Quick Q&A: Bill T. Jones

October 17, 2011

A documentary following the choreographer airs nationwide.

 

 

“I’m trying to feel my way into making nothing—into something,” says Bill T. Jones to his dancers, with characteristic conviction, during a stirring scene in the new documentary
A Good Man. The PBS American Masters co-production, which airs nationally Nov. 11, follows the groundbreaking choreographer through the creation of Fondly Do We Hope… Fervently Do We Pray, the 2009 multimedia opus inspired by the life and legacy of Abraham Lincoln. Directors Bob Hercules and Gordon Quinn don’t gloss over the tensions that arise on the journey from nothing to something, offering a candid portrait of the artist at work. DM associate editor Siobhan Burke spoke with Jones (now in his first season at the helm of New York Live Arts) about his thoughts on the film and the making of Fondly.

 

How do you feel about opening up your creative process for the public to see?
I think there are few creators who are as open as I am in general, and it’s no accident that I’ve been involved in so many controversies because of this openness. So that’s not new. I think this kind of honesty is appropriate for this film, because we’re trying to talk about something that is not fluff. I take myself seriously as an artist, and I want people who doubt that to understand what that means and also to realize that art-making for me is participation in the world of ideas. What does it look like to see ideas struggle with each other? I think the filmmakers did a very good job in depicting this process. Is it rough-going for me? Yes it is. Some things are hard to watch; in some cases, I feel I’m leaving myself open for a lot of cheap shots. But I’m a big boy, and that’s what’s at stake at this point in my life.

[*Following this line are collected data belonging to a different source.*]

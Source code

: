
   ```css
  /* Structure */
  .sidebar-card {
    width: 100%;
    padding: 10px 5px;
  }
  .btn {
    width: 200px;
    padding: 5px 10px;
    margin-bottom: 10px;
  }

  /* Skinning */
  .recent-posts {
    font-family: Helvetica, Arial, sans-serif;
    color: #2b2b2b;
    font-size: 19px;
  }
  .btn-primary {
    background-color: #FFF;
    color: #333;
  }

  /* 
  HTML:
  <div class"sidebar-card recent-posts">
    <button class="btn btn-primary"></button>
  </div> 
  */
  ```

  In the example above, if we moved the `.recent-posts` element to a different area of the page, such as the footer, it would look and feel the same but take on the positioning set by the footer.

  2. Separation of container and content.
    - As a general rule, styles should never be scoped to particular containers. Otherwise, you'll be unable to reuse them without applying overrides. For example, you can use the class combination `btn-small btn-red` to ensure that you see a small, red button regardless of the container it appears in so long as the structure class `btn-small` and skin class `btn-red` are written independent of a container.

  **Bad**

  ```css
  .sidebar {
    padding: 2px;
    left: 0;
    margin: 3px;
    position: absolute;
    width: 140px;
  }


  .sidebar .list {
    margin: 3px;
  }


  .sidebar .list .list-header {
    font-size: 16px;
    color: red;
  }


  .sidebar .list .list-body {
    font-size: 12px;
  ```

You were commissioned by the Ravinia festival, which is a huge outdoor venue, to create
Fondly
in honor of Lincoln’s bicentennial. What were the challenges of being approached with a specific topic?
Well, it was an opportunity to step into a larger arena and to test, as I’m always testing, what can this art practice do? But the challenges: Did I have any feel for Lincoln? Did I even believe it’s possible to take this sort of esoteric art form, this modern dance that I do, and get it to create something designed for a lot of people? This was going to be a popular spectacle. Was I interested in a popular spectacle? Yes, I am and I was. I like very much the insular, small-scale community that created me and Arnie Zane. That’s why I’m now executive artistic director of New York Live Arts—a rethinking of Dance Theater Workshop, one of the most important avant-garde spaces in the country, and my company—because I want my DNA more firmly connected to the DNA of that movement. But I’m also impatient with the sense of exclusion that I have there and I know other people have. The country doesn’t appreciate us. I felt that I might meet new constituencies, have more resources, and be able to have another kind of fun.

Did you have fun?
I was tortured a lot as you can see. But I’m never so happy as when I’m in the studio working, no matter what the project is. I love it.

 

The film shows some clashes of opinion between you and the performers. Can you talk about the give and take between you and your collaborators?
Well, that’s a complicated question. Now first of all, my name is on it. I am the thought leader. That’s my job. And as the thought leader, the artist in charge has to have a voice inside—which has been their guide through their whole career—and that voice has to stand for something. That voice asks the questions. And both that voice and the leader have to know how to listen. When is the heat of this pushing actually turning against the project? Find another way. Listen more carefully. Compromise. As much as I can be antagonistic, I’m a really good collaborator, because I will ask everybody for an opinion. Now I can’t just take it at wholesale. I have to look at it and say, What serves the intent of this piece as it is my responsibility to develop it? It’s very human stuff—emotions and innuendo and association. It isn’t black and white. You might attribute this to my work in social therapy under Freda Rosen, who was an important thought leader for many people about the social, racial, economic positions that inform groups of people and how they negotiate difference. That’s what this company is, a factory of human exchange and interaction, tackling a question. What does this community—a group of modern people who are very different—see, know, reflect about Lincoln? What does the work we study every day—the weight of arms, the use or abandonment of classical alignment—have to do with Lincoln’s ideas?

How did you—this community—generate the movement?
One early exercise was called the Maelstrom—this idea of a huge, frightening, swirling action of nature, which I felt history was like, particularly the Civil War. I also felt that we are in an undeclared civil war now; as an individual I oftentimes feel buffeted in it and lost. Now how do we choreograph this sense of something swirling, people falling, supporting, carrying each other, and so on? We began to build meticulously using our knowledge of contact improvisation, of partnering, yet trying to create a very complex stage picture.


That being said, this is not first and foremost a dance work, and that’s not what I’m really interested in making when I do popular spectacle, but I don’t see that as a problem. Dance is one important component—a galvanizing component—but by far not the only one.